The entries are to be reproduced verbatim, and their pictures left out.

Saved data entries
BEGIN

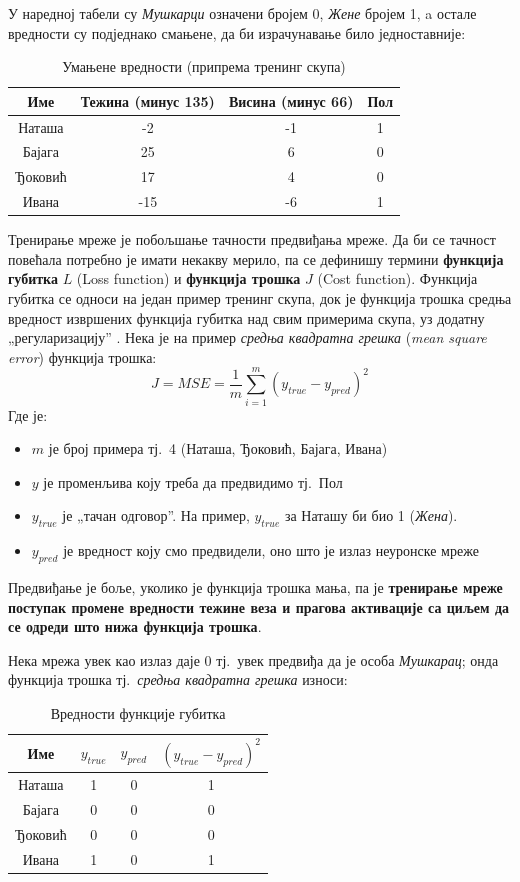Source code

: \documentclass[12pt, а4paper]{article}
\begin{document}
У наредној табели су \textit{Мушкарци} означени бројем 0, \textit{Жене} бројем 1, a
остале вредности су подједнако смањене, да би израчунавање било једноставније:

\begin{table}[H]
\centering
 \begin{tabular}{| c | c | c | c |}
  \hline
  Име & Тежина (минус 135) & Висина (минус 66) & Пол \\
  \hline
  Наташа & -2 & -1 & 1\\
  Бајага & 25 & 6 & 0\\
  Ђоковић & 17 & 4 & 0\\
  Ивана & -15 & -6 & 1\\
  \hline
 \end{tabular}
 \caption{Умањене вредности (припрема тренинг скупа)}
\end{table}


Тренирање мреже је побољшање тачности предвиђања мреже. Да би се тачност повећала потребно
је имати некакву мерило, па се
дефинишу термини \textbf{функција губитка} $L$ (Loss function) и
\textbf{функција трошка} $J$ (Cost function). Функција губитка се односи на један пример тренинг
скупа, док је функција трошка средња вредност извршених функција губитка над свим
примерима скупа, уз додатну „регуларизацију” \cite{stackex_loss}.
\newpage
Нека је на пример \textit{средња квадратна грешка} (\textit{mean square error}) функција трошка:
\begin{equation}
J = MSE = \frac{1}{m} \sum_{i=1}^{m} (y_{true} - y_{pred})^2
\end{equation}
Где је:
\begin{itemize}
 \item $m$ је број примера тј.\ 4 (Наташа, Ђоковић, Бајага, Ивана)
 \item $y$ је променљива коју треба да предвидимо тј.\ Пол
 \item $y_{true}$ је „тачан одговор”. На пример, $y_{true}$ за Наташу би био 1 (\textit{Жена}).
 \item $y_{pred}$ је вредност коју смо предвидели, оно што је излаз неуронске мреже
\end{itemize}

Предвиђање је боље, уколико је функција трошка мања, па је
\textbf{тренирање мреже поступак промене вредности тежине веза и
прагова активације са циљем да се одреди што нижа функција трошка}.

Нека мрежа увек као излаз даје $0$ тј.\ увек предвиђа да је особа \textit{Мушкарац};
онда функција трошка тј.\ \textit{средња квадратна грешка} износи:
\begin{table}[ht]
\centering
 \begin{tabular}{| c | c | c | c |}
  \hline
  Име & $y_{true}$ & $y_{pred}$ & $(y_{true} - y_{pred})^2$ \\
  \hline
  Наташа & 1 & 0 & 1\\
  Бајага & 0 & 0 & 0\\
  Ђоковић & 0 & 0 & 0\\
  Ивана & 1 & 0 & 1\\
  \hline
 \end{tabular}
 \caption{Вредности функције губитка}
 \label{tab:primerSkupa}
\end{table}
\end{document}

END

(Output of the task):
Source code

: \documentclass[12pt, а4paper]{article}
\begin{document}
У наредној табели су \textit{Мушкарци} означени бројем 0, \textit{Жене} бројем 1, a
остале вредности су подједнако смањене, да би израчунавање било једноставније:

\begin{table}[H]
\centering
 \begin{tabular}{| c | c | c | c |}
  \hline
  Име & Тежина (минус 135) & Висина (минус 66) & Пол \\
  \hline
  Наташа & -2 & -1 & 1\\
  Бајага & 25 & 6 & 0\\
  Ђоковић & 17 & 4 & 0\\
  Ивана & -15 & -6 & 1\\
  \hline
 \end{tabular}
 \caption{Умањене вредности (припрема тренинг скупа)}
\end{table}


Тренирање мреже је побољшање тачности предвиђања мреже. Да би се тачност повећала потребно
је имати некакву мерило, па се
дефинишу термини \textbf{функција губитка} $L$ (Loss function) и
\textbf{функција трошка} $J$ (Cost function). Функција губитка се односи на један пример тренинг
скупа, док је функција трошка средња вредност извршених функција губитка над свим
примерима скупа, уз додатну „регуларизацију” \cite{stackex_loss}.
\newpage
Нека је на пример \textit{средња квадратна грешка} (\textit{mean square error}) функција трошка:
\begin{equation}
J = MSE = \frac{1}{m} \sum_{i=1}^{m} (y_{true} - y_{pred})^2
\end{equation}
Где је:
\begin{itemize}
 \item $m$ је број примера тј.\ 4 (Наташа, Ђоковић, Бајага, Ивана)
 \item $y$ је променљива коју треба да предвидимо тј.\ Пол
 \item $y_{true}$ је „тачан одговор”. На пример, $y_{true}$ за Наташу би био 1 (\textit{Жена}).
 \item $y_{pred}$ је вредност коју смо предвидели, оно што је излаз неуронске мреже
\end{itemize}

Предвиђање је боље, уколико је функција трошка мања, па је
\textbf{тренирање мреже поступак промене вредности тежине веза и
прагова активације са циљем да се одреди што нижа функција трошка}.

Нека мрежа увек као излаз даје $0$ тј.\ увек предвиђа да је особа \textit{Мушкарац};
онда функција трошка тј.\ \textit{средња квадратна грешка} износи:
\begin{table}[ht]
\centering
 \begin{tabular}{| c | c | c | c |}
  \hline
  Име & $y_{true}$ & $y_{pred}$ & $(y_{true} - y_{pred})^2$ \\
  \hline
  Наташа & 1 & 0 & 1\\
  Бајага & 0 & 0 & 0\\
  Ђоковић & 0 & 0 & 0\\
  Ивана & 1 & 0 & 1\\
  \hline
 \end{tabular}
 \caption{Вредности функције губитка}
 \label{tab:primerSkupa}
\end{table}
\end{document}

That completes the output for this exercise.